Next, different metal ions (10 mM of Ca2+, Mg2+, Mn2+, K+, and Zn2+) were selected for the modified fermentation medium. As shown in Fig. 8G, the highest AmyZ1 activity was obtained in the presence of Ca2+. In addition, the results of Ca2+ concentration optimization showed that the highest AmyZ1 activity (5733.5 U/mL) was obtained when its concentration was 3 mM (Fig. 8H).

Based on the above shake flask fermentation optimization results, the basic medium for 3-L fermenter fermentation was modified to 5 g/L molasses, 25.5 g/L industrial yeast extract, 8.5 g/L soybean peptone, 3 mM Ca2+, 7.5 g/L NaCl, and 3 mL/L trace element solution. The feed solution for 3-L fermenter fermentation was modified to 400 g/L molasses, 60 g/L industrial yeast extract, 20 g/L soy peptone, 3 mM Ca2+, and 30 mL/L trace element solution.

Then, the ratio of carbon and nitrogen sources in the feed solution was investigated. Their ratios (w/w) were set to 1:1, 3:1, 5:1, and 7:1, respectively, while their total concentrations were kept at 480 g/L. As shown in Fig. 9A, the carbon and nitrogen sources ratio of 3:1 achieved the highest AmyZ1 activity. The result has been verified by SDS-PAGE analysis (Additional file 1: Fig. S2A).

Fig. 9
figure 9

Optimization of feed solution components. (A) Optimization of the ratio of carbon and nitrogen sources. (B) Optimization of the total concentration of carbon and nitrogen sources. Error bars represent the standard deviation

Next, the total concentration (400, 480, or 560 g/L) of carbon and nitrogen sources in feed solution was investigated according to the principle of a 3:1 ratio of carbon to nitrogen sources. As shown in Fig. 9B, the highest AmyZ1 activity of 49082.1 U/mL was achieved at a total concentration of 480 g/L. The SDS-PAGE results of the WBZ-VY-B-R1 3-L fermenter fermentation supernatant at a total concentration of 480 g/L are shown in Additional file 1: Fig. S2B.

Discussion

To improve the recombinant extracellular expression level of AmyZ1 in B. subtilis, a series of optimization studies on expression regulatory elements and recombinant strain fermentation were conducted.

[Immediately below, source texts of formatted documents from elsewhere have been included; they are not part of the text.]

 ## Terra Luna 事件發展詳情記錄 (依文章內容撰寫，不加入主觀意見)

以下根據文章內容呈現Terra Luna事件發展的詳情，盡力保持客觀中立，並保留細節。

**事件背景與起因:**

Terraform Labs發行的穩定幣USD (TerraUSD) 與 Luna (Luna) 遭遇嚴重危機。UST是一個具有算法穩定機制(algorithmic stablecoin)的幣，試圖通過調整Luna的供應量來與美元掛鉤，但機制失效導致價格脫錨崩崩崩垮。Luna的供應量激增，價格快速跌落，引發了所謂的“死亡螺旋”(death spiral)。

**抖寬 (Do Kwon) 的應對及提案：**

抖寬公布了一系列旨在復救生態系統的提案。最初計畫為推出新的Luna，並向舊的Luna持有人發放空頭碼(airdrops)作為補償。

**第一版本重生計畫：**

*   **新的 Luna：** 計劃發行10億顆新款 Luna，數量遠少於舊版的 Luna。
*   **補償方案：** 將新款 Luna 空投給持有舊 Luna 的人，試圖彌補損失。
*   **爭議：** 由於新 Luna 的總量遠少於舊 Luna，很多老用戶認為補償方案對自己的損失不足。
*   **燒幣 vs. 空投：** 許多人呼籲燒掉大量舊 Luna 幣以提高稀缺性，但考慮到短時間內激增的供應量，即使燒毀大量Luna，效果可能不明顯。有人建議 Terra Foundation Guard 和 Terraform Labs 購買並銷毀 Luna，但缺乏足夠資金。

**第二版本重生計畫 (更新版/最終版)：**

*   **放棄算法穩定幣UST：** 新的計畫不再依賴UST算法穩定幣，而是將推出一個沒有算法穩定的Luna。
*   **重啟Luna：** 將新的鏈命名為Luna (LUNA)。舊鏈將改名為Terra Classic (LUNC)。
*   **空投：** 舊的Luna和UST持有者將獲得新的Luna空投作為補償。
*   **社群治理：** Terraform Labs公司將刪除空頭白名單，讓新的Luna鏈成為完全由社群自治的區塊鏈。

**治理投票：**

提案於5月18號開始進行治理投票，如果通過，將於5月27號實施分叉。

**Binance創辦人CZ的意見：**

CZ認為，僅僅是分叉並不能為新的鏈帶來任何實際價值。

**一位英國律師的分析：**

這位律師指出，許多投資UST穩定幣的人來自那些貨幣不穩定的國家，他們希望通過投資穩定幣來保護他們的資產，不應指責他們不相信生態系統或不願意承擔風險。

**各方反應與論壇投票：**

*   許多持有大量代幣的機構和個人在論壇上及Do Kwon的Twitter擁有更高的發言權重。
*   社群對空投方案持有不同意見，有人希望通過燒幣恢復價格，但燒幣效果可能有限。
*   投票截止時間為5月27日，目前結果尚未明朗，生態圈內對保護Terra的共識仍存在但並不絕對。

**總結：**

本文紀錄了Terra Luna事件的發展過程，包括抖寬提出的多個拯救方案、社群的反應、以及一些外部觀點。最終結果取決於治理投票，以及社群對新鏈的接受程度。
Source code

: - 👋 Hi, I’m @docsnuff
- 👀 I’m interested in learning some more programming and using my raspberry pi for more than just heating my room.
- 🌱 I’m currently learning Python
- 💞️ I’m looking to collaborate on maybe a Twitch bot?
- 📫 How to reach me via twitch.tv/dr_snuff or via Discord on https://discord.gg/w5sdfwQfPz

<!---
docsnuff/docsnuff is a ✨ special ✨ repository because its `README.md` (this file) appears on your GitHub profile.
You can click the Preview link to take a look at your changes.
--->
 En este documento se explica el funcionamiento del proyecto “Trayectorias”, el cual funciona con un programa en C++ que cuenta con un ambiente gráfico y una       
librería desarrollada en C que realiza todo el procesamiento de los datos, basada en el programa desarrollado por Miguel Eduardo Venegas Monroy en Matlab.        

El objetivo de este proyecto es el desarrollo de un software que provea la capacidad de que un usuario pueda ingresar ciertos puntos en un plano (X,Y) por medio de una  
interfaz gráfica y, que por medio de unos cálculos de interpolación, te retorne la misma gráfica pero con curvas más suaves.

Among the five promoters (PspoVG, Pveg, Pylb, PHpaII, and Phag) used in this study, promoter Pylb mediated the highest extracellular AmyZ1 activity, followed by Pveg, PspoVG, Phag, and PHpaII (Fig. 2B). There was no significant difference in extracellular AmyZ1 activity mediated by promoter PspoVG and Phag (P > 0.05). Promoters PspoVG, Pveg, Pylb, and Phag are endogenous promoters of B. subtilis, while PHpaII is derived from Staphylococcus aureus. Thus, the extracellular AmyZ1 activity mediated by promoters PspoVG, Pveg, Pylb, and Phag higher than that of promoter PHpaII may be due to the differences between species.

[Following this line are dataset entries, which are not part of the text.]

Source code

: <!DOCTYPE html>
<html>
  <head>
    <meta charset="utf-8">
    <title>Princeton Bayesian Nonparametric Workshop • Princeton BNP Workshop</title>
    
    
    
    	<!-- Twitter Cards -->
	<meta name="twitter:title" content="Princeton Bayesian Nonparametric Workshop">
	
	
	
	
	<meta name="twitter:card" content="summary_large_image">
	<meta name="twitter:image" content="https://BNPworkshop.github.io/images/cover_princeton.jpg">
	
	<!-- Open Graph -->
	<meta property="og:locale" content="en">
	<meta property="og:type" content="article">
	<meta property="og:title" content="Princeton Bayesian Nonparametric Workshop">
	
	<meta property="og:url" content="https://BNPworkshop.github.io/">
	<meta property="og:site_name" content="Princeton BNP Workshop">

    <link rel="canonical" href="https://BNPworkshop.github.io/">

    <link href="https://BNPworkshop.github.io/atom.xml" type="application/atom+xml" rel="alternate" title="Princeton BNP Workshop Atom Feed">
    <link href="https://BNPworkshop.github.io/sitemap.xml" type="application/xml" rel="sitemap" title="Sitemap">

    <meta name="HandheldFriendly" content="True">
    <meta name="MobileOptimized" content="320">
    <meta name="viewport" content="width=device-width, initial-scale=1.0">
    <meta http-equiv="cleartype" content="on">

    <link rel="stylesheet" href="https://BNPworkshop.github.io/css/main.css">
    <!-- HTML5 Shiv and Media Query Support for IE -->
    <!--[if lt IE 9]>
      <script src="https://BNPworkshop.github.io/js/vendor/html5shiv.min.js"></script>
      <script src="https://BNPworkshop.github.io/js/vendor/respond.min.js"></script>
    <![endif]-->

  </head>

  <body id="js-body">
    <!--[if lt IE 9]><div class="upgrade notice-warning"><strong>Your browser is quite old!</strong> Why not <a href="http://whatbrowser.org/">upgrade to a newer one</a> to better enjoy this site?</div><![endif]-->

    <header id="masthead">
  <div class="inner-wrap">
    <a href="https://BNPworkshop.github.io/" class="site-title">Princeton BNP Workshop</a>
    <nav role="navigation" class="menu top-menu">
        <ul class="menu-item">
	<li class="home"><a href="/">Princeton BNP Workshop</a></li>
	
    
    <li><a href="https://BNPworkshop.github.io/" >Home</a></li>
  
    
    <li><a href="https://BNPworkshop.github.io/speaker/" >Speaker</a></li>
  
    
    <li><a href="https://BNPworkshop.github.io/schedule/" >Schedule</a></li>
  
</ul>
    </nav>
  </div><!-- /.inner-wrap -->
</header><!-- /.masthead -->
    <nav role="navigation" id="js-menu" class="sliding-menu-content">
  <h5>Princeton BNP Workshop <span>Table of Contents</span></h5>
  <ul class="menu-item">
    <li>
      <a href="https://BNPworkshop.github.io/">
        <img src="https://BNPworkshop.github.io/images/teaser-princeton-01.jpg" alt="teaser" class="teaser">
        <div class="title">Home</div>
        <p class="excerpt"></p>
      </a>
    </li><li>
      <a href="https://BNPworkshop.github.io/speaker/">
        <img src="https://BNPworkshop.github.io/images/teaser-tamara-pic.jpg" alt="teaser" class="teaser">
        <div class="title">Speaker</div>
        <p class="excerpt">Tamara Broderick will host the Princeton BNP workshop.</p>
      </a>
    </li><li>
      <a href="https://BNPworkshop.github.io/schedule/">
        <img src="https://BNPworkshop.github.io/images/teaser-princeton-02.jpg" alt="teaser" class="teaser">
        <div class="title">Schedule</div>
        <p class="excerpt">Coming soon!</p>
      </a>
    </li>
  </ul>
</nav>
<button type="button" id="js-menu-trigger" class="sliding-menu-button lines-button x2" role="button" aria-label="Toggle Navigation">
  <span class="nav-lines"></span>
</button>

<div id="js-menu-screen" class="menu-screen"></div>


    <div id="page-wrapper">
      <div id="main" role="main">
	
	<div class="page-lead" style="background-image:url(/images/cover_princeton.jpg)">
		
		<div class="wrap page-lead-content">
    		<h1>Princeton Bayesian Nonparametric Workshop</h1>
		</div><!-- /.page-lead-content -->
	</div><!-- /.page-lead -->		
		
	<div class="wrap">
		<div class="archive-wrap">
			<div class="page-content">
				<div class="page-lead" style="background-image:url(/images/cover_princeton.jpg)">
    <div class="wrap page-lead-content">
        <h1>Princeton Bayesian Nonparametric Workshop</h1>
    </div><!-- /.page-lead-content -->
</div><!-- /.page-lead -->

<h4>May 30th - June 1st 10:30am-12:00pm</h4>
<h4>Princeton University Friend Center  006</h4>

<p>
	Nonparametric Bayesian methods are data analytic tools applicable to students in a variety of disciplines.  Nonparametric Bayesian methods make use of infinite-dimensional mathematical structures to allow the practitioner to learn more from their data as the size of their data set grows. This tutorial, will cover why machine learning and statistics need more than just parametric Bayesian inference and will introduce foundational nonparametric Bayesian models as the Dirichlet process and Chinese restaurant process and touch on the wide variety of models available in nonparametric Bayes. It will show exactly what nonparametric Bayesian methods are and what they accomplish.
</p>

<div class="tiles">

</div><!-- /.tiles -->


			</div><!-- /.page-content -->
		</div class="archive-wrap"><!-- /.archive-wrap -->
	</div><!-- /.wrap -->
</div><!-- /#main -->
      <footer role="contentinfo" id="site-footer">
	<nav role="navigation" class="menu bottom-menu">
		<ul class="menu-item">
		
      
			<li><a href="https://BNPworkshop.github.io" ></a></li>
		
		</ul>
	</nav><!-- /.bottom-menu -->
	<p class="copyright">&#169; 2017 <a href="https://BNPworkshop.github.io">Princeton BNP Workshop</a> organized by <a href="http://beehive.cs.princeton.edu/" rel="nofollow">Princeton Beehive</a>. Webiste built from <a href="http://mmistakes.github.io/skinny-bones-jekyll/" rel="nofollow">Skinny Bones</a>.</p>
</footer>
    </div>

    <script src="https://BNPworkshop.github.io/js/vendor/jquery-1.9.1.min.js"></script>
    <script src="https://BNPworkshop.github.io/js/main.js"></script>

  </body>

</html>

Promoters PspoVG, Pveg, Pylb, and Phag belong to σH, σA, σA, and σD, respectively [25]. Among them, B. subtilis is relatively rich in σA. Therefore, it seems reasonable to speculate that the extracellular AmyZ1 activity mediated by promoters Pylb and Pveg is higher than that of promoters PspoVG and Phag may be related to the type and amount of σ on which they depend. As shown in Fig. 2D, the transcriptional intensity of the Pylb was consistently higher than that of Pveg (except for 36 h) throughout the fermentation process. This may be the reason why the extracellular AmyZ1 activity mediated by promoter Pylb is higher than that of promoter Pveg.

A dual promoter system consisting of two single promoters can effectively increase the expression level of target proteins by extending the transcriptional expression period or enhancing the transcriptional intensity during the expression period [26, 27]. In this study, the extracellular AmyZ1 activities mediated by the constructed dual promoter systems were higher than that of the best single promoter Pylb (Fig. 2C). Our results of qRT-PCR for different promoter systems indicate that the tandem dual-promoter structure enhances target protein expression by increasing the transcriptional intensity. These results are consistent with previous studies [28, 29].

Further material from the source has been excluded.